- „Dziś telefonowałam w sprawie porzuconego, z dwoma przebitymi oponami samochodu Ford Mondeo na ulicy Kochanowskiego. Pan krzyczał na mnie, że to jakaś zmowa, bo to drugi dziś telefon a on mieszka w pobliżu i nie zauważył, że ten samochód stoi od pół roku. Nie wiem kto z sąsiadów dzwonił, ale ostatnio ciężko znaleźć miejsce do parkowania, stąd może w jednym dniu 2 telefony. Uważam zachowanie strażnika za bardzo niewłaściwe. Przecież jest w pracy i takimi sprawami straż się zajmuje. Pan na odczepnego stwierdził, że napiszą do właściciela, aby zabrał swój samochód, czyli dalej będzie stał i zajmował miejsce.” - napisała do nas Czytelniczka.
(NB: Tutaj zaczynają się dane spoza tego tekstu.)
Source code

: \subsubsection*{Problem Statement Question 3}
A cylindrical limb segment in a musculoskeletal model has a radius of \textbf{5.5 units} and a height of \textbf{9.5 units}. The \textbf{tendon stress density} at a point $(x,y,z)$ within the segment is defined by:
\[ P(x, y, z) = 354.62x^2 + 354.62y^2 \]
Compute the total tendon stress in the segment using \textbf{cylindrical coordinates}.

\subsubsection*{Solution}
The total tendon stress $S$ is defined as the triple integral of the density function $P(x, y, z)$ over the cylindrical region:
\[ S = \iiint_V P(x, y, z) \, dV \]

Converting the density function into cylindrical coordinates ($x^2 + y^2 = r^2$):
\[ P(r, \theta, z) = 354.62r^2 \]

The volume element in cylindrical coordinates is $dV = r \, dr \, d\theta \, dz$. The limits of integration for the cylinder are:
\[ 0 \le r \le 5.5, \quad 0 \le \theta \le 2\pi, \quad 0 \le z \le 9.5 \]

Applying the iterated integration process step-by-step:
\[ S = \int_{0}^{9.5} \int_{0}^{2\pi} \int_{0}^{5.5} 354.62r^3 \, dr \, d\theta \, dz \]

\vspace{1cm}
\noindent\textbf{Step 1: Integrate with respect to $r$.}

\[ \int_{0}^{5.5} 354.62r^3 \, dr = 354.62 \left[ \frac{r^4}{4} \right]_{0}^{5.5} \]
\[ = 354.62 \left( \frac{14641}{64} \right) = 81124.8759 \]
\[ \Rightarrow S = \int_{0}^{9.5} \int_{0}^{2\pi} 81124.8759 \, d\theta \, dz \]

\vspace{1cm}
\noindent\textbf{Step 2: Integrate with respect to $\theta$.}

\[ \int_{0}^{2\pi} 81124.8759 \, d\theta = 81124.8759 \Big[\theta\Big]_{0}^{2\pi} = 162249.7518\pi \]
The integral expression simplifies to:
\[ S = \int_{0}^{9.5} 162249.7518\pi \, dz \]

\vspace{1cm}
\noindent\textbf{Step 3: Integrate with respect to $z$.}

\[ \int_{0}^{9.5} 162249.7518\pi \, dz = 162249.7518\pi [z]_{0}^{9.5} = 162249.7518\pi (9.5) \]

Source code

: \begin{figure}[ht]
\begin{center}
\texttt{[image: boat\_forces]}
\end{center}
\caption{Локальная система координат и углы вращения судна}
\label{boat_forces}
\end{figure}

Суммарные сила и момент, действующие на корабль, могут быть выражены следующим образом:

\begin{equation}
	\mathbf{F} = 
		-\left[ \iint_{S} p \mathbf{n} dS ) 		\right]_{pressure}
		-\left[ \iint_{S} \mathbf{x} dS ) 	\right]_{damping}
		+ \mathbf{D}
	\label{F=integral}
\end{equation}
Postanowiliśmy wysłać w tej sprawie zapytanie do straży miejskiej.
- „Odsłuchałem rozmowę strażnika z Państwa czytelniczką. Rozmowa odbyła się ze strony strażnika spokojnie i rzeczowo. Standardowo po zgłoszeniu patrol udał się na miejsce i wykonał dokumentację fotograficzną. Po ustaleniu właściciela została wysłana do niego korespondencja.” - odpowiedziała nam Straż Miejska.
Dzisiaj ulica Wojska Polskiego jest w remoncie, dlatego ulica Jana Kochanowskiego powinna być łatwo przejezdna, niestety samochód dalej tam stoi.